- _WHAT TO PRODUCE_
Please give the entries below again exactly, omitting every picture.

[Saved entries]
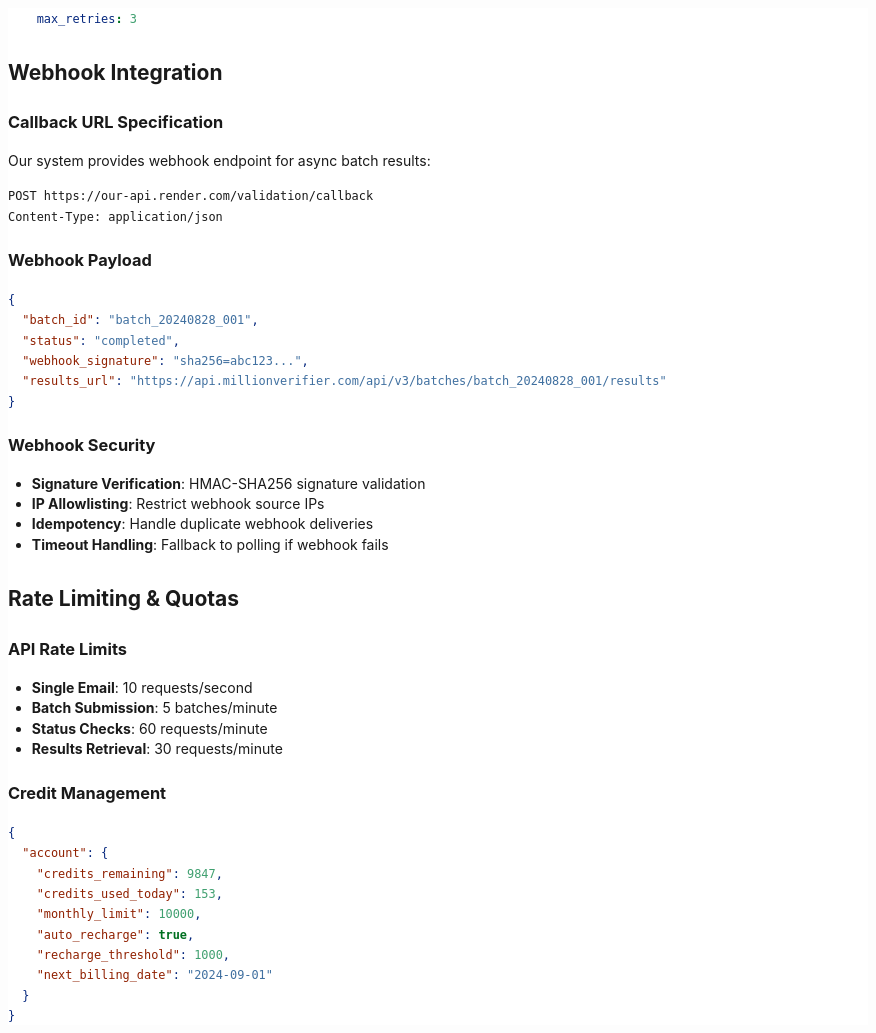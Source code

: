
 ```yaml
    max_retries: 3
```

## Webhook Integration

### Callback URL Specification
Our system provides webhook endpoint for async batch results:
```
POST https://our-api.render.com/validation/callback
Content-Type: application/json
```

### Webhook Payload
```json
{
  "batch_id": "batch_20240828_001",
  "status": "completed",
  "webhook_signature": "sha256=abc123...",
  "results_url": "https://api.millionverifier.com/api/v3/batches/batch_20240828_001/results"
}
```

### Webhook Security
- **Signature Verification**: HMAC-SHA256 signature validation
- **IP Allowlisting**: Restrict webhook source IPs
- **Idempotency**: Handle duplicate webhook deliveries
- **Timeout Handling**: Fallback to polling if webhook fails

## Rate Limiting & Quotas

### API Rate Limits
- **Single Email**: 10 requests/second
- **Batch Submission**: 5 batches/minute
- **Status Checks**: 60 requests/minute
- **Results Retrieval**: 30 requests/minute

### Credit Management
```json
{
  "account": {
    "credits_remaining": 9847,
    "credits_used_today": 153,
    "monthly_limit": 10000,
    "auto_recharge": true,
    "recharge_threshold": 1000,
    "next_billing_date": "2024-09-01"
  }
}
```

- _PROBLEM SOLUTION_
Source code

:
 ```yaml
    max_retries: 3
```

## Webhook Integration

### Callback URL Specification
Our system provides webhook endpoint for async batch results:
```
POST https://our-api.render.com/validation/callback
Content-Type: application/json
```

### Webhook Payload
```json
{
  "batch_id": "batch_20240828_001",
  "status": "completed",
  "webhook_signature": "sha256=abc123...",
  "results_url": "https://api.millionverifier.com/api/v3/batches/batch_20240828_001/results"
}
```

### Webhook Security
- **Signature Verification**: HMAC-SHA256 signature validation
- **IP Allowlisting**: Restrict webhook source IPs
- **Idempotency**: Handle duplicate webhook deliveries
- **Timeout Handling**: Fallback to polling if webhook fails

## Rate Limiting & Quotas

### API Rate Limits
- **Single Email**: 10 requests/second
- **Batch Submission**: 5 batches/minute
- **Status Checks**: 60 requests/minute
- **Results Retrieval**: 30 requests/minute

### Credit Management
```json
{
  "account": {
    "credits_remaining": 9847,
    "credits_used_today": 153,
    "monthly_limit": 10000,
    "auto_recharge": true,
    "recharge_threshold": 1000,
    "next_billing_date": "2024-09-01"
  }
}
```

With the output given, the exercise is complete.